There have been 460 complaints lodged involving drivers in Sheffield since 2010, Clive Stephenson, head of licensing strategy and policy officer at the council, told a community meeting organised to discuss child sexual exploitation.

The meeting, held at Nether Edge Primary School, involved key figures discussing how to rebuild in the wake of the Rotherham scandal.

The Jay Report into the abuse scandal outlined taxi drivers had been involved in trafficking vulnerable children, including from Rotherham to Sheffield, for exploitation.

Drivers at the meeting said they had been dealing with assaults against them since the Jay Report.

But Mr Stephenson said there was ‘little’ the council can do to stop assaults and ‘99 per cent’ of complaints involving taxi drivers – most of which are against drivers – are not taken further.

Asked how the council protects drivers, he said: “From an assaults point of view there’s only so much you can do as a department because the driver in that situation has money on them, they are alone.

“We can only give training aspects about how to deal with that situation and aid taxi firms to keep a track on their drivers.

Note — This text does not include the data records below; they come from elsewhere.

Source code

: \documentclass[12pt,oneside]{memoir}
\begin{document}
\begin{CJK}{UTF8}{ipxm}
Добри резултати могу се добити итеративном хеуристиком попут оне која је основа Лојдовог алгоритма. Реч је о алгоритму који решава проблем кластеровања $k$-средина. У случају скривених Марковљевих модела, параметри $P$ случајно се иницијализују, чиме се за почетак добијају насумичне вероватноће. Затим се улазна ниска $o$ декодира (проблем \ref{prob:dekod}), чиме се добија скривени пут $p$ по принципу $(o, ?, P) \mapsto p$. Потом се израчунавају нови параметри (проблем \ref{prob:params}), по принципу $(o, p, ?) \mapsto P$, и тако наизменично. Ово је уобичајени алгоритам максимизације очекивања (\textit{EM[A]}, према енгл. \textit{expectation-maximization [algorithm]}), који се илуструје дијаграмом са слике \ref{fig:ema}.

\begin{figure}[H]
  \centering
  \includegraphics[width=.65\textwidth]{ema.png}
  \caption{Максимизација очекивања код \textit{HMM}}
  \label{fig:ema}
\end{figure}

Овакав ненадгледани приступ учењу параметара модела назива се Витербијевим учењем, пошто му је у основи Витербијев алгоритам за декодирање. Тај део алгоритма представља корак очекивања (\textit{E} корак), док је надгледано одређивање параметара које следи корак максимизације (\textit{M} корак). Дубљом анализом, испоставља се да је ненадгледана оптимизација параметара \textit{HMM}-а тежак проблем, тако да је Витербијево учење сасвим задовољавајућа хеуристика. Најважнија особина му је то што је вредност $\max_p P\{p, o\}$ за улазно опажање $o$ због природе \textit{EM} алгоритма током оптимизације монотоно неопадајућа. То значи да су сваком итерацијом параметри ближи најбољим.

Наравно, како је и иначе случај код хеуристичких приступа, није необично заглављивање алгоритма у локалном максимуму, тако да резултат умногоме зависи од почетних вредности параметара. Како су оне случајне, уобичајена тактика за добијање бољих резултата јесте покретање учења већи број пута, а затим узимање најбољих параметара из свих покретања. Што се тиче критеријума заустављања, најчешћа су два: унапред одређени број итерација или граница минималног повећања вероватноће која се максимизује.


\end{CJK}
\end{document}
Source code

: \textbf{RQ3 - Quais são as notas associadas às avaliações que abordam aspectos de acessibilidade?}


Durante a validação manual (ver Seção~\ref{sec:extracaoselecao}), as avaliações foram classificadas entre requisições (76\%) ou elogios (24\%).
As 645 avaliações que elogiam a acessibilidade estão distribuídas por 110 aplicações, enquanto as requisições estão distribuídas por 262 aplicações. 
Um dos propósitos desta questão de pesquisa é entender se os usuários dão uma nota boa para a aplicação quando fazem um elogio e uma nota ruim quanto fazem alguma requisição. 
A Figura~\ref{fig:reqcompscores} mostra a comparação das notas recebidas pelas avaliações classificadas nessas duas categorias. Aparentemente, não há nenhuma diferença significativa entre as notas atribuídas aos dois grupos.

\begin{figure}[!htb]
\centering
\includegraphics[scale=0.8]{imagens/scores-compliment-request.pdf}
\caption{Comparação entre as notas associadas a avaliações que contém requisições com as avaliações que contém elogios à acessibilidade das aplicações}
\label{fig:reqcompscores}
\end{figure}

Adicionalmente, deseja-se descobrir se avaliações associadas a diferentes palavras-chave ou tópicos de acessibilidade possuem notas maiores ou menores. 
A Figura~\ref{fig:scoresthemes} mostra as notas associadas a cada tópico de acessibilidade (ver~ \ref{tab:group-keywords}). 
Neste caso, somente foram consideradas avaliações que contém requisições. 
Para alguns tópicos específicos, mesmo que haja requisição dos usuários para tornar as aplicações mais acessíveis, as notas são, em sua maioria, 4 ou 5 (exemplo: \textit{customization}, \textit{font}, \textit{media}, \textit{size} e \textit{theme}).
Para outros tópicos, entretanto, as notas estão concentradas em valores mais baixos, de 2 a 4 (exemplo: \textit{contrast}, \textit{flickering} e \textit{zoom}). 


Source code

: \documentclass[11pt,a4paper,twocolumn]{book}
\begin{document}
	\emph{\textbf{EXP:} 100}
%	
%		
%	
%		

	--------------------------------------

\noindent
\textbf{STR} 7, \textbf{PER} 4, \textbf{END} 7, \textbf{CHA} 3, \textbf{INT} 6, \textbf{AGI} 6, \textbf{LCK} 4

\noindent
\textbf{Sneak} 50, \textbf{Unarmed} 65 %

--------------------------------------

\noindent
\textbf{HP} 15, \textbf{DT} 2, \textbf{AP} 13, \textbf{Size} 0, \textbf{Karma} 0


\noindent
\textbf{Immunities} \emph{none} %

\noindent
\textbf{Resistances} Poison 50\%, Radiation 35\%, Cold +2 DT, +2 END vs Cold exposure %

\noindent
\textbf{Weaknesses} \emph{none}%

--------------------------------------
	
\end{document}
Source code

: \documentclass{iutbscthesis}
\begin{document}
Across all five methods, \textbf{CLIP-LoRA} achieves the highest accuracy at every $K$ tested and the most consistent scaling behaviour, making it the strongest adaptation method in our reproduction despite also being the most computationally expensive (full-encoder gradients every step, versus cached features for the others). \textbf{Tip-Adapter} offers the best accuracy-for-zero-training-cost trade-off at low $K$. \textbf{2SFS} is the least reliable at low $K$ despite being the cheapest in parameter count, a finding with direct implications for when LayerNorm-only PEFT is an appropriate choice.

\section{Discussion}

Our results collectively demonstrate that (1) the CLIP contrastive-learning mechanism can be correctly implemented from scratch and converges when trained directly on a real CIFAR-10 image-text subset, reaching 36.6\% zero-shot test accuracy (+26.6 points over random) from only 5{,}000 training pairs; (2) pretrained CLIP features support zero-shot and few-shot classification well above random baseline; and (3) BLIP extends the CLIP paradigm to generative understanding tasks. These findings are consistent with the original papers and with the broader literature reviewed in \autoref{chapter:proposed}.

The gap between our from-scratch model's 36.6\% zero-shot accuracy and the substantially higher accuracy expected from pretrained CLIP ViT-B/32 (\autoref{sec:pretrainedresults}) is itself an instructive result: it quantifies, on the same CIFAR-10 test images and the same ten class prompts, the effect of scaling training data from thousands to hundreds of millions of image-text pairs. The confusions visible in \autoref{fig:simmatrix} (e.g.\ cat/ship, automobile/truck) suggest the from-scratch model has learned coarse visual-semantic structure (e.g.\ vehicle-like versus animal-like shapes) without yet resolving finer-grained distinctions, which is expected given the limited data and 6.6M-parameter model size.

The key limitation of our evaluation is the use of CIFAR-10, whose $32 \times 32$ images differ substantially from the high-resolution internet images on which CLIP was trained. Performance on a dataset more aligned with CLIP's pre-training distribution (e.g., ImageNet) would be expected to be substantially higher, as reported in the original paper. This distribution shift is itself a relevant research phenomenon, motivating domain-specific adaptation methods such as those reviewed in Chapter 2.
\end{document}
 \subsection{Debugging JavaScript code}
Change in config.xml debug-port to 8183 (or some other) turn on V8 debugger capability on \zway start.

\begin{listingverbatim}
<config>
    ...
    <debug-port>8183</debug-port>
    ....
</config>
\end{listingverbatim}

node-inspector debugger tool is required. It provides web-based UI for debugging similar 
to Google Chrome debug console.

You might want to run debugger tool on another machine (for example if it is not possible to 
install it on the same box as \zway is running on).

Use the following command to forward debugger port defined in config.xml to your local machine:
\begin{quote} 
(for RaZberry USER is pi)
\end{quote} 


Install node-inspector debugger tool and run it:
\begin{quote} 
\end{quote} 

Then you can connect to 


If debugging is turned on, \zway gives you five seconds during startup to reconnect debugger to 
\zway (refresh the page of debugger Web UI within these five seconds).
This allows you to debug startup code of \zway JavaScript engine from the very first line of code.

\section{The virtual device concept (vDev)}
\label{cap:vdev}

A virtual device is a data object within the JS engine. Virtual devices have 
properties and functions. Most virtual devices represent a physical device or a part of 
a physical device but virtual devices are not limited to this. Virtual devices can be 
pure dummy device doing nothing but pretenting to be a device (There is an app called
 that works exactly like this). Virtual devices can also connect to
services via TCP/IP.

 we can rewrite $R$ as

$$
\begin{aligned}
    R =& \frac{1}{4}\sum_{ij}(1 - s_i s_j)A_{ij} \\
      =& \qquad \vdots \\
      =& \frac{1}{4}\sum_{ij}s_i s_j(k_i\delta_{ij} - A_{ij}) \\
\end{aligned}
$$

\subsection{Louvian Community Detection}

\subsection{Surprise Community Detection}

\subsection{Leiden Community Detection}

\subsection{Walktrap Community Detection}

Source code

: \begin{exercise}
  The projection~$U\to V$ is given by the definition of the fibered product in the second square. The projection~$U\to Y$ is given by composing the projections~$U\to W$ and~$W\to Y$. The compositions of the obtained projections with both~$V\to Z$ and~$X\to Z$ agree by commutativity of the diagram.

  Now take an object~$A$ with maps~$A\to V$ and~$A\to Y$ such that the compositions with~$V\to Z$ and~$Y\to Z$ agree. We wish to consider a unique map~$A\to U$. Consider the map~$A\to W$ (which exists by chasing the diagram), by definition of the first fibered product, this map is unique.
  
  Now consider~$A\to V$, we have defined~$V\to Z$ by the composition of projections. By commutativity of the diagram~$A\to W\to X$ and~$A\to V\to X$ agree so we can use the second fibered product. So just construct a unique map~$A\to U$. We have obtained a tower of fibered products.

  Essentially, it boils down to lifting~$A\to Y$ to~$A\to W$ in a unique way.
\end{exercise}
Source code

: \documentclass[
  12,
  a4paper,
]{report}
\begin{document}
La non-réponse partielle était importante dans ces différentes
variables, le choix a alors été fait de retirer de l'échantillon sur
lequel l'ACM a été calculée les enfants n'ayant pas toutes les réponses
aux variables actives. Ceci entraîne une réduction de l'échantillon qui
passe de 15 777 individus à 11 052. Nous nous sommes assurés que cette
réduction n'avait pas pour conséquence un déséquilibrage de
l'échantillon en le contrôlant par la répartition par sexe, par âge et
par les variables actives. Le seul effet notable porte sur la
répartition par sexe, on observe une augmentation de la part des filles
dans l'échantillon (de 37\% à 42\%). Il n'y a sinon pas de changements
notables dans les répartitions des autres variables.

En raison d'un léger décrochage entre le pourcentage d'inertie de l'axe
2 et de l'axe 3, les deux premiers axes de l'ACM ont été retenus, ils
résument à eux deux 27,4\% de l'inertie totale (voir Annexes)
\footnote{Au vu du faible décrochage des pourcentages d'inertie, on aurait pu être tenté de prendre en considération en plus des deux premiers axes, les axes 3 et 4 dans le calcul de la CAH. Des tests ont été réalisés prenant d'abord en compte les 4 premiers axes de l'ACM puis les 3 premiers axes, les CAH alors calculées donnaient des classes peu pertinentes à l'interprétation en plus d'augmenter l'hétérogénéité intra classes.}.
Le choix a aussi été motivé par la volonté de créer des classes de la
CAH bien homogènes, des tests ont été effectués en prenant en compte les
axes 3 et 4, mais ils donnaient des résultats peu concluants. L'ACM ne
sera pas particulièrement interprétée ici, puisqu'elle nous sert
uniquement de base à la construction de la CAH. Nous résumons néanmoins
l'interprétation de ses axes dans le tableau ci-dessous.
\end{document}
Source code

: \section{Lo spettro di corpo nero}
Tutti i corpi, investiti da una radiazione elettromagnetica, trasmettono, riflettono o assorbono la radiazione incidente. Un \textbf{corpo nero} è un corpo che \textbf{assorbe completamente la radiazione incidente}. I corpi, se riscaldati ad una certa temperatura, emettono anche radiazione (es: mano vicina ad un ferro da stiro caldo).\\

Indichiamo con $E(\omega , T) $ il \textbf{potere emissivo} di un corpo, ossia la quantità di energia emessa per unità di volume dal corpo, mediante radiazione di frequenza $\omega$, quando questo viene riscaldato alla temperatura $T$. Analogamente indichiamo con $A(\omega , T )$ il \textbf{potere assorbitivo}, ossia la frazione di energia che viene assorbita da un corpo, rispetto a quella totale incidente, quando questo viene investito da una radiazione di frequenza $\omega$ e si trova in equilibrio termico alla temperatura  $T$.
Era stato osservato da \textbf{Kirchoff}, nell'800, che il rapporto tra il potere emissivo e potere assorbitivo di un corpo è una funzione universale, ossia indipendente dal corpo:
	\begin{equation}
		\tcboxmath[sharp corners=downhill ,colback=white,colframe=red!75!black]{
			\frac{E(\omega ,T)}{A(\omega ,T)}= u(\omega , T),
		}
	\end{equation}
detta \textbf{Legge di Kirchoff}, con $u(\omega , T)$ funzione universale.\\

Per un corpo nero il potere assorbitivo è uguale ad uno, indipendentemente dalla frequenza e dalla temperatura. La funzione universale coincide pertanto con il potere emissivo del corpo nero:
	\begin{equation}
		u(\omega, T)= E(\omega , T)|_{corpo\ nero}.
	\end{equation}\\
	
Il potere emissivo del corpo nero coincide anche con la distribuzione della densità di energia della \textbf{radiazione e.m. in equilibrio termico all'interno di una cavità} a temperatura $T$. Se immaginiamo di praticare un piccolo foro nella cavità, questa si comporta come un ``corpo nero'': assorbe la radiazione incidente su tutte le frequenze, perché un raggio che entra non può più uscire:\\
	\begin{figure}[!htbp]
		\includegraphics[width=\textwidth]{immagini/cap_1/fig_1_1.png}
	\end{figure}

What we can do is react to complaints.”

Mr Stephenson outlined how the council deals with taxi complaints, adding: “Ninety per cent of complaints are against the driver, but we put in place many years ago that we won’t accept phone call complaints.

“We don’t do anything until we’ve spoken to that driver. And then our officers will investigate. But 99 per cent of them end up in a stalemate because it’s one person against another and nobody else was there. So a lot of our complainants think we’ve let them down, same as the drivers.

“When we suspend, nine times out of 10 it’s when the police charge. We won’t take action on arrest, we won’t take action on hearsay. If the police get in contact with us and they’ve charged a driver if it falls into a certain category, I will suspend that licence from that day forward until it’s cleared up.”

Mr Stephenson added: “We have about 2,400 licensed drivers now. Currently there are none arrested or charged with an offence.

“From 2010 to today, there have been just over 460 complaints made against drivers. That ranges from general arguments, overcharging, state of the vehicles, everything.”